I’m cheating a bit here because this post is actually the text of a speech (with added links) which I gave the other night when I was invited to introduce the film “Comrades” at Cinema City in Norwich.

Oh, and just in case, in all the excitement of the general election campaign, people have forgotten, it’s Workers’ Memorial Day today, and on Saturday it’s International Workers’ Day.

But anyway, here’s the speech.

“As you know, the film we’re about to watch tells the story of the Tolpuddle Martyrs, a group of 19th century agricultural labourers who were punished for organising themselves into a trade union to protest against the paltry wages they were being paid.

Now obviously that kind of thing wouldn’t happen today. Trade unions are allowed to organise, and trade unionists enjoy certain legal protections aimed at preventing them from being discriminated against in the workplace on the grounds of their trade union activity.

In fact we’ve reached a point in time, we’re so far removed from the depredations suffered by the Tolpuddle Martyrs and their contemporaries, that a lot of people now are beginning to question the relevance of trade unions to our society.

We’ve got the minimum wage, we’ve got a fixed working week, so to many people the question is: why do we still need unions?

Well, to me the answer’s quite simple. We’ve got all of those things, and more, precisely because we’ve got trade unions. We’ve got maternity pay; we’ve got anti-discrimination laws; we’ve got protection against harassment; we’ve got health and safety laws; we’ve got relatively decent working conditions; we’ve got equal pay, well okay, we haven’t quite, but thanks to women sewing machinists at Ford’s Dagenham plant, who went on strike in 1968 over a re-grading demand, we’ve got the equal pay act, and a means by which we can now challenge gender based pay discrimination. We’ve got a long long list of things that the Tolpuddle Martyrs could only have dreamed about, precisely because men and women like them fought hard to achieve them, and in some cases lost their lives to the cause.

But while we’ve achieved a great deal since the Tolpuddle days, there’s still a lot more to do. And more importantly, now that we have achieved so much, what we have to do is ensure that all of those hard fought for rights are maintained. And if we sit back and let our trade unions disappear, if we let them decline into obscurity because we think we’ve got it all now, those rights, all those things that unions have fought for over the centuries, will disappear too.

Because have no doubt, even now in the 21st century, there are plenty of Squire Framptons ready and eager to sell workers out, to deny us our rights, in the interests of increasing their profits and keeping their shareholders sweet.

Of course it’s not just in the workplace that unions have made an impact. Trade unions have a long history of campaigning for social justice, including health, education, trade, gender discrimination, the environment, and of being part of a wider labour movement that encompasses fighting against inequality and oppression in society at large.

And they’re not just fighting against inequality and oppression in the UK. Trade unions are part of an international workers movement, standing up for and alongside our brothers and sisters, our comrades, across the globe.

But we’ve got some tough times ahead.

Whoever wins next week’s election, we know things are going to get harder for the unions.

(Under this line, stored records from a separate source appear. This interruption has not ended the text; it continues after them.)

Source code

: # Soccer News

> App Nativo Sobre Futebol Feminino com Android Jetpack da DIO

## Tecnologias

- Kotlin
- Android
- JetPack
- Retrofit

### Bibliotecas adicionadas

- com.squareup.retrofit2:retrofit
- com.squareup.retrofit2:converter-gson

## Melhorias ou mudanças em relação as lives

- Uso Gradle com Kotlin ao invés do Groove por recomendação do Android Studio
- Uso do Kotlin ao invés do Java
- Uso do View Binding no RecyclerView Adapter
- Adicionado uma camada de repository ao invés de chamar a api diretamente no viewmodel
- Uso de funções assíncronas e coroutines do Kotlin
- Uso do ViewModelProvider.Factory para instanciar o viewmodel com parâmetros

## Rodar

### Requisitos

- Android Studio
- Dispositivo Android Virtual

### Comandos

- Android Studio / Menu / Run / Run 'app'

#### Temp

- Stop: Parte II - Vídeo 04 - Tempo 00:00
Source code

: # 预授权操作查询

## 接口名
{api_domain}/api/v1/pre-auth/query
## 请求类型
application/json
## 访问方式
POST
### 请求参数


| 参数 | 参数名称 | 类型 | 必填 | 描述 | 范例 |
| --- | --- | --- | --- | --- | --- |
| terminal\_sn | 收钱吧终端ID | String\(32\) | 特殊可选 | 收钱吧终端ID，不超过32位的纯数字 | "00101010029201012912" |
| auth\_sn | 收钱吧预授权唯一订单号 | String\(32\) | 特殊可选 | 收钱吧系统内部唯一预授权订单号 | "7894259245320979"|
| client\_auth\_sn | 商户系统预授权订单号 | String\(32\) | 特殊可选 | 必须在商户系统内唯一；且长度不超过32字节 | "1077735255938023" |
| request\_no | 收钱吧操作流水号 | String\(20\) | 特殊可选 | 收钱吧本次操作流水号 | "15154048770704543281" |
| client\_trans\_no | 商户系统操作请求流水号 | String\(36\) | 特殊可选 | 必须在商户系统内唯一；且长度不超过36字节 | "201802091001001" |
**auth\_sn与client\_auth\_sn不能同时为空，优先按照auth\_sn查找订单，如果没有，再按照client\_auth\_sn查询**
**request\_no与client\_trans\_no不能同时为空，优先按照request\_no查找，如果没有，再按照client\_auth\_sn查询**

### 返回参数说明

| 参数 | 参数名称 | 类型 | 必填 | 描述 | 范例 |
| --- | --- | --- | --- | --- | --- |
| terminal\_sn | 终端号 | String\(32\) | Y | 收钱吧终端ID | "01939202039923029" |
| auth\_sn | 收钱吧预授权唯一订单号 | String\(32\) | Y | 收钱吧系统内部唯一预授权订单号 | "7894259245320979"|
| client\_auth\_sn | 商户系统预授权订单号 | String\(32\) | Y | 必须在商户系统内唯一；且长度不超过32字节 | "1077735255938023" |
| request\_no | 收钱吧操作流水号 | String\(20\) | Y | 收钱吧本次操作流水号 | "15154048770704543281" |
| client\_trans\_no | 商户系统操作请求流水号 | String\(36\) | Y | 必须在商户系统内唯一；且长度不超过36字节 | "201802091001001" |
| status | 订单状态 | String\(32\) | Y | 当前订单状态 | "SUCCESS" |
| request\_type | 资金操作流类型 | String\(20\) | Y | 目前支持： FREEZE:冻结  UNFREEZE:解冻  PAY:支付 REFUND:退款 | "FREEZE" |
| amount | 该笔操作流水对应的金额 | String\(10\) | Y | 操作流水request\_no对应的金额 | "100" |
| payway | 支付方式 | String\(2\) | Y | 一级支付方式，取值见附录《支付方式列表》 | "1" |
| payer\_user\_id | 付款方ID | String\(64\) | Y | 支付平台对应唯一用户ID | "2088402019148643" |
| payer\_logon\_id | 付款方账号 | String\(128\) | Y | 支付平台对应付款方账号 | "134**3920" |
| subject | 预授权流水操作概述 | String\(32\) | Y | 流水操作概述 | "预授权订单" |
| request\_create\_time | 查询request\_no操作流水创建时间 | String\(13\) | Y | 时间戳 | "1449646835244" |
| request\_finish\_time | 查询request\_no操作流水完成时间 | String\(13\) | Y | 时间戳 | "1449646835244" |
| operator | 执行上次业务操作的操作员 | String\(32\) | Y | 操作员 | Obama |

In fact during 13 years of government the Labour Party did nothing to repeal Thatcher’s anti-trade union laws, and it’s looking likely that an even less union-friendly party will be taking over the reigns of power.

In an interview in the Spectator last month for instance, Nick Clegg, the new golden boy of politics, said he has come to view Thatcher’s victory over the unions as “immensely significant.” I’m 43 now” he said “I was at university at the height of the Thatcher revolution and I recognise now something I did not at the time: that her victory over a vested interest, the trade unions, was immensely significant.”

All the parties have made clear that once in, they’re going to be looking at swingeing public sector cuts, and there’s already been talk of finding ways to make it more difficult, if not impossible, for public sector workers to strike. It’s already illegal for police or prison officers to strike, and there are some politicians, Vince Cable in particular, who’ve made it clear that they want to see a curb on the ability of workers in other key services to take strike action.

They want to cut our jobs, cut our pensions, and remove our right to take legitimate industrial action to protest against those cuts.

But in some ways, that’s already happening now. You only have to look at the legal challenges there have been in the past few months to union ballots for proposed strike action, and the ease with which the courts capitulated to the bosses and the business interests, to see how difficult it’s now becoming for workers to withdraw their labour when pay and other negotiations break down.

Now I’m not trying to pretend that conditions are anything like they were for the brave workers we’re about to see in the film, or that our new government, whichever party or coalition of parties that turns out to be, is going to be taking us back to those times. Although having said that, I note that Digby Jones has been reported today telling some of the unemployed: “we should cut all your benefits and starve you into going back to work.” But the film should serve as a reminder of the sacrifices that have been made to get us where we are today, and remind us of the debt we owe to those who came before. We owe it to them to stand up for our unions, and we owe it to them to continue the fight for working people’s rights.”